Source information below:

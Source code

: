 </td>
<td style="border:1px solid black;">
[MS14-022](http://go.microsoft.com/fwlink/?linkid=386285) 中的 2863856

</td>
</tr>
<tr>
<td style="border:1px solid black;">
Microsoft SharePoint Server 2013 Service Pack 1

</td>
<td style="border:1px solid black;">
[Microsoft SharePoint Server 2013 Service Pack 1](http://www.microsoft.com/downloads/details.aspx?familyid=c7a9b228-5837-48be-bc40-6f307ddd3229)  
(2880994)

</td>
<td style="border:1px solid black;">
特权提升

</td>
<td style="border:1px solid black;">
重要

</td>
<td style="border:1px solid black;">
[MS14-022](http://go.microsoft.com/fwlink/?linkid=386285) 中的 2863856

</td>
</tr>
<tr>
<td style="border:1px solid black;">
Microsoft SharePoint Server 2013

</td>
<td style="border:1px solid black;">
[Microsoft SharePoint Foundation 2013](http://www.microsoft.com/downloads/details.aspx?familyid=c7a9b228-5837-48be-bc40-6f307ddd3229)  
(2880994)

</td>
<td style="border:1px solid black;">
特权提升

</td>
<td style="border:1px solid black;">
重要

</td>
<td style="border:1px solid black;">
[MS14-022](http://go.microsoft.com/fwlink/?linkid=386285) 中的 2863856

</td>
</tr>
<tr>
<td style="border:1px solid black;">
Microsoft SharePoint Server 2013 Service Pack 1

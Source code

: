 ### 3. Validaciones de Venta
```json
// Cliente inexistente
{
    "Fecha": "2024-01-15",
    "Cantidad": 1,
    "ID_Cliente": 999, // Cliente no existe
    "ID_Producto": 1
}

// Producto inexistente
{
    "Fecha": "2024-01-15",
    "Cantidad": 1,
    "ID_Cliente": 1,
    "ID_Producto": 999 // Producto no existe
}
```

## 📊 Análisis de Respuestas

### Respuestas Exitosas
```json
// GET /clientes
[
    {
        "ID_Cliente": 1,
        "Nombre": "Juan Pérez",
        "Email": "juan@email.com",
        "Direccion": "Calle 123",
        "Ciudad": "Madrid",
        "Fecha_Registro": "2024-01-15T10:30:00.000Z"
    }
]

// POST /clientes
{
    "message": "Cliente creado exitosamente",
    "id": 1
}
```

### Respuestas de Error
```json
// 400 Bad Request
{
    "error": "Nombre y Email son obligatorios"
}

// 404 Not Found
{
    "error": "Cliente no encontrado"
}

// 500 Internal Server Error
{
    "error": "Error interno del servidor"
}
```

End of Source information.
Source information below:

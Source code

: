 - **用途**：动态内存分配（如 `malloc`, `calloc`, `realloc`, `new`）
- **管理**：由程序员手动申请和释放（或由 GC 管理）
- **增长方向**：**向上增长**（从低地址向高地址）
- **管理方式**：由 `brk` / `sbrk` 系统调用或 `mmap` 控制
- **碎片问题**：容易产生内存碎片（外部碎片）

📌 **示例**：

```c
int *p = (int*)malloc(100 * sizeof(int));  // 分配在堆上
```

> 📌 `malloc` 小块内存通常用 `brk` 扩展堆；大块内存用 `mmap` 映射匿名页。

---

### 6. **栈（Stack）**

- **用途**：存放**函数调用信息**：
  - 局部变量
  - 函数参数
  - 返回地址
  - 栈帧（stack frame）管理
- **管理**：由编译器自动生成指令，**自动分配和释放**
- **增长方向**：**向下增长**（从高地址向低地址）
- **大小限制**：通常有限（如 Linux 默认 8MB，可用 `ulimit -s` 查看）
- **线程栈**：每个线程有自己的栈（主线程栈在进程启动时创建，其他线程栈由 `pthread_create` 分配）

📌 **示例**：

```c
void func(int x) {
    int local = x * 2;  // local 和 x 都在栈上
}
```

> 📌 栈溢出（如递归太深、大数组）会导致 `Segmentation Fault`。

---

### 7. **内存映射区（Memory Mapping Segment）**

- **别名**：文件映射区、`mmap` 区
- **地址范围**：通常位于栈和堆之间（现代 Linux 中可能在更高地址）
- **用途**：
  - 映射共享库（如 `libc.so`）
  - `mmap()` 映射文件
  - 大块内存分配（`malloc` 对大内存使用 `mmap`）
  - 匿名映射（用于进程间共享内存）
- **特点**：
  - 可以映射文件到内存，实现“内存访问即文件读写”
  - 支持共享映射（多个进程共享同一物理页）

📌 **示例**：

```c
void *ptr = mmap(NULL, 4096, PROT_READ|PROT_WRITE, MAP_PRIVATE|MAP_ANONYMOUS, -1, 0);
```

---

End of Source information.

== Your goal ==
Where the word "增长方向" occurs in a line of the records, copy that line.

== Solution to the exercise ==
- **增长方向**：**向上增长**（从低地址向高地址）
- **增长方向**：**向下增长**（从高地址向低地址）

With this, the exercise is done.